Document images with source code

━━━━━━━━━━

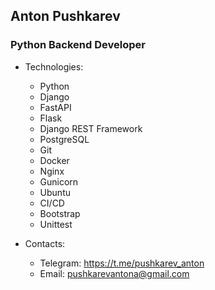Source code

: ## Anton Pushkarev
### Python Backend Developer

- Technologies:
    - Python
    - Django
    - FastAPI
    - Flask
    - Django REST Framework
    - PostgreSQL
    - Git
    - Docker
    - Nginx
    - Gunicorn
    - Ubuntu
    - CI/CD
    - Bootstrap
    - Unittest


- Contacts: 
    - Telegram: https://t.me/pushkarev_anton
    - Email: pushkarevantona@gmail.com
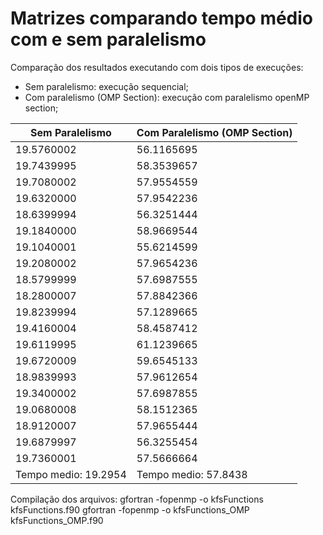 # Matrizes comparando tempo médio com e sem paralelismo
Comparação dos resultados executando com dois tipos de execuções:
 - Sem paralelismo: execução sequencial;
 - Com paralelismo (OMP Section): execução com paralelismo openMP section;
 
| Sem Paralelismo | Com Paralelismo (OMP Section) | 
|---|---|
| 19.5760002  | 56.1165695  | 
| 19.7439995  | 58.3539657  | 
| 19.7080002  | 57.9554559  | 
| 19.6320000  | 57.9542236  | 
| 18.6399994  | 56.3251444  | 
| 19.1840000  | 58.9669544  | 
| 19.1040001  | 55.6214599  | 
| 19.2080002  | 57.9654236  | 
| 18.5799999  | 57.6987555  | 
| 18.2800007  | 57.8842366  | 
| 19.8239994  | 57.1289665  | 
| 19.4160004  | 58.4587412  | 
| 19.6119995  | 61.1239665  | 
| 19.6720009  | 59.6545133  | 
| 18.9839993  | 57.9612654  |
| 19.3400002  | 57.6987855  | 
| 19.0680008  | 58.1512365  | 
| 18.9120007  | 57.9655444  |
| 19.6879997  | 56.3255454  | 
| 19.7360001  | 57.5666664  | 
| Tempo medio: 19.2954  | Tempo medio: 57.8438  | 

Compilação dos arquivos:
gfortran -fopenmp -o kfsFunctions kfsFunctions.f90
gfortran -fopenmp -o kfsFunctions_OMP kfsFunctions_OMP.f90
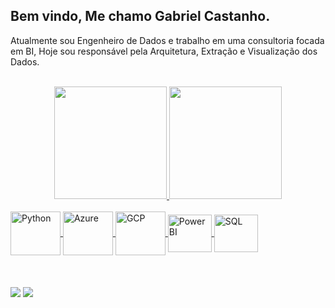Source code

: ## Bem vindo, Me chamo Gabriel Castanho.

Atualmente sou Engenheiro de Dados e trabalho em uma consultoria focada em BI, Hoje sou responsável pela Arquitetura, Extração e Visualização dos Dados.
 <br><br>

<div align="center">
  <a href="https://github.com/Gabriel-Castanho">
    <img height="180em" src="https://github-readme-stats.vercel.app/api?username=Gabriel-Castanho&show_icons=true&theme=darcula&include_all_commits=true&count_private=true"/>
   <img height="180em" src="https://github-readme-stats.vercel.app/api/top-langs/?username=Gabriel-Castanho&theme=darcula"/>
</div> 	
  
<div style="display: inline_block"><br>
  <img align="center" alt="Python" height="70" width="80" src="https://cdn.jsdelivr.net/gh/devicons/devicon/icons/python/python-original-wordmark.svg" />
  <img align="center" alt="Azure" height="70" width="80" src="https://cdn.jsdelivr.net/gh/devicons/devicon/icons/azure/azure-original.svg" />
  <img align="center" alt="GCP" height="70" width="80" src="https://cdn.jsdelivr.net/gh/devicons/devicon/icons/googlecloud/googlecloud-original.svg" />
  <img align="center" alt="Power BI" height="60" width="70" src= "https://upload.wikimedia.org/wikipedia/commons/c/cf/New_Power_BI_Logo.svg">
  <img align="center" alt="SQL" height="60" width="70" src= "https://cdn.jsdelivr.net/gh/devicons/devicon/icons/microsoftsqlserver/microsoftsqlserver-plain.svg" />
 <br><br>
 <br><br>
<div> 
  <a href="www.linkedin.com/in/Gabriel-Castanho-dev" target="_blank"><img src="https://img.shields.io/badge/-LinkedIn-%230077B5?style=for-the-badge&logo=linkedin&logoColor=white" target="_blank"></a> 
  <a href="https://gabriel-castanho.github.io/Meu-Portifolio/" target="_blank"><img src="https://img.shields.io/badge/website-000000?style=for-the-badge&logo=About.me&logoColor=white" target="_blank"></a> 



</div>
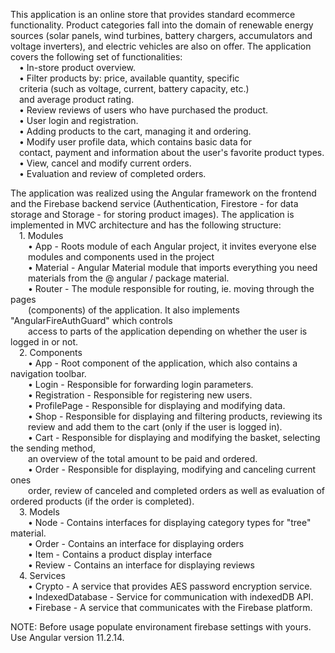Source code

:This application is an online store that provides standard ecommerce functionality. Product categories fall into the domain of renewable energy sources (solar panels, wind turbines, battery chargers, accumulators and voltage inverters), and electric vehicles are also on offer. The application covers the following set of functionalities:  
&emsp;• In-store product overview.  
&emsp;• Filter products by: price, available quantity, specific  
&emsp;criteria (such as voltage, current, battery capacity, etc.)  
&emsp;and average product rating.  
&emsp;• Review reviews of users who have purchased the product.  
&emsp;• User login and registration.  
&emsp;• Adding products to the cart, managing it and ordering.  
&emsp;• Modify user profile data, which contains basic data for  
&emsp;contact, payment and information about the user's favorite product types.  
&emsp;• View, cancel and modify current orders.  
&emsp;• Evaluation and review of completed orders.  

The application was realized using the Angular framework on the frontend and the Firebase backend service (Authentication, Firestore - for data storage and Storage - for storing product images). The application is implemented in MVC architecture and has the following structure:  
&emsp;1. Modules  
&emsp;&emsp;• App - Roots module of each Angular project, it invites everyone else  
&emsp;&emsp;modules and components used in the project  
&emsp;&emsp;• Material - Angular Material module that imports everything you need  
&emsp;&emsp;materials from the @ angular / package material.  
&emsp;&emsp;• Router - The module responsible for routing, ie. moving through the pages  
&emsp;&emsp;(components) of the application. It also implements "AngularFireAuthGuard" which controls  
&emsp;&emsp;access to parts of the application depending on whether the user is logged in or not.  
&emsp;2. Components  
&emsp;&emsp;• App - Root component of the application, which also contains a navigation toolbar.  
&emsp;&emsp;• Login - Responsible for forwarding login parameters.  
&emsp;&emsp;• Registration - Responsible for registering new users.  
&emsp;&emsp;• ProfilePage - Responsible for displaying and modifying data.  
&emsp;&emsp;• Shop - Responsible for displaying and filtering products, reviewing its  
&emsp;&emsp;review and add them to the cart (only if the user is logged in).  
&emsp;&emsp;• Cart - Responsible for displaying and modifying the basket, selecting the sending method,  
&emsp;&emsp;an overview of the total amount to be paid and ordered.  
&emsp;&emsp;• Order - Responsible for displaying, modifying and canceling current ones  
&emsp;&emsp;order, review of canceled and completed orders as well as evaluation of ordered products (if the order is completed).  
&emsp;3. Models  
&emsp;&emsp;• Node - Contains interfaces for displaying category types for "tree" material.  
&emsp;&emsp;• Order - Contains an interface for displaying orders  
&emsp;&emsp;• Item - Contains a product display interface  
&emsp;&emsp;• Review - Contains an interface for displaying reviews  
&emsp;4. Services  
&emsp;&emsp;• Crypto - A service that provides AES password encryption service.  
&emsp;&emsp;• IndexedDatabase - Service for communication with indexedDB API.  
&emsp;&emsp;• Firebase - A service that communicates with the Firebase platform.  

NOTE: Before usage populate environament firebase settings with yours. Use Angular version 11.2.14.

━━━━━━━━━━

* **Task prompt**
Every line in the data that holds the string "badge" should be returned.

* **Solution for this exercise**
  <a href="www.linkedin.com/in/Gabriel-Castanho-dev" target="_blank"><img src="https://img.shields.io/badge/-LinkedIn-%230077B5?style=for-the-badge&logo=linkedin&logoColor=white" target="_blank"></a> 
  <a href="https://gabriel-castanho.github.io/Meu-Portifolio/" target="_blank"><img src="https://img.shields.io/badge/website-000000?style=for-the-badge&logo=About.me&logoColor=white" target="_blank"></a> 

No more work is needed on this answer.